• **WHAT YOU NEED TO DO**:
Everything from the line holding "After the maps" through the last line of the listing needs to be repeated exactly, with no other lines.

• **THE RECORDS**:

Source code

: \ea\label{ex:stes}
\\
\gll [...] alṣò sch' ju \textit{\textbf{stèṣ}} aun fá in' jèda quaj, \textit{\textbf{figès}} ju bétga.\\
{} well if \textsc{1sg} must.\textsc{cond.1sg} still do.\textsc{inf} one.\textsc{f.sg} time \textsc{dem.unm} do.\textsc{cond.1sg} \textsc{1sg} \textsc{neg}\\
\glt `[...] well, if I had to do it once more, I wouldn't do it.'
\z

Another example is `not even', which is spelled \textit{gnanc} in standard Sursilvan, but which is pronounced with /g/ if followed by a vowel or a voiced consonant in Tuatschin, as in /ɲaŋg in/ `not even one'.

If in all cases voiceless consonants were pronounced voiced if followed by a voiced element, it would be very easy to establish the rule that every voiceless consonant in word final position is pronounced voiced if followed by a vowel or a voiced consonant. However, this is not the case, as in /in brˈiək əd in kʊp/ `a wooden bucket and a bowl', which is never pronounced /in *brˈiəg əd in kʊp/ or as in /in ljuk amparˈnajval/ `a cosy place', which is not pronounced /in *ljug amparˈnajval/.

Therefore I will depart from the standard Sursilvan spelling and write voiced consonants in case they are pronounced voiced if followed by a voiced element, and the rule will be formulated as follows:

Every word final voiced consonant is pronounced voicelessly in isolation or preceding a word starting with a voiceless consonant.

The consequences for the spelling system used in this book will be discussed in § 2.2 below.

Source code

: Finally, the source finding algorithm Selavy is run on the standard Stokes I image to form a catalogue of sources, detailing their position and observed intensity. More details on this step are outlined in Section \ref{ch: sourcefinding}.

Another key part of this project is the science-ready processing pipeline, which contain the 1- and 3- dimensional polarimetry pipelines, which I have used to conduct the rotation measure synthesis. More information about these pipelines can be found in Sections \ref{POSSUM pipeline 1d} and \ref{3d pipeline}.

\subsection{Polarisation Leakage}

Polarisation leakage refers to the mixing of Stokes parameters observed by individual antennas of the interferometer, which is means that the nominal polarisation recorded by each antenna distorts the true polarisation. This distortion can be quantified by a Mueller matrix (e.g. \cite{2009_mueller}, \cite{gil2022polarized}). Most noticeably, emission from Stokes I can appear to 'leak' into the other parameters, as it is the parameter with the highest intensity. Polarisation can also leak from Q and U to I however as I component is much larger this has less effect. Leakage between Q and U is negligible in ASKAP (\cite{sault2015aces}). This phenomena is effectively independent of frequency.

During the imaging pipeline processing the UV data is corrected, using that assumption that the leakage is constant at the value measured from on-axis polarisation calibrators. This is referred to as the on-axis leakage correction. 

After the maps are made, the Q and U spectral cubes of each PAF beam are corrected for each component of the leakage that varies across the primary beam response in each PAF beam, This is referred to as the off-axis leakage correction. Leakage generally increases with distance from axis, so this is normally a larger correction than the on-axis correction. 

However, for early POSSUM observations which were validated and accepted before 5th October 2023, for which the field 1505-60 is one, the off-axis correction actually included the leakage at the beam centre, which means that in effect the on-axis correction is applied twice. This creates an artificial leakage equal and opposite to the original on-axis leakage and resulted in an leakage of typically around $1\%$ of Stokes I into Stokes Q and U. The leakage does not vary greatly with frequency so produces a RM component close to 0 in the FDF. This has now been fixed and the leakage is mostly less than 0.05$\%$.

• **ANSWER TO THE PROBLEM**:
After the maps are made, the Q and U spectral cubes of each PAF beam are corrected for each component of the leakage that varies across the primary beam response in each PAF beam, This is referred to as the off-axis leakage correction. Leakage generally increases with distance from axis, so this is normally a larger correction than the on-axis correction. 

However, for early POSSUM observations which were validated and accepted before 5th October 2023, for which the field 1505-60 is one, the off-axis correction actually included the leakage at the beam centre, which means that in effect the on-axis correction is applied twice. This creates an artificial leakage equal and opposite to the original on-axis leakage and resulted in an leakage of typically around $1\%$ of Stokes I into Stokes Q and U. The leakage does not vary greatly with frequency so produces a RM component close to 0 in the FDF. This has now been fixed and the leakage is mostly less than 0.05$\%$.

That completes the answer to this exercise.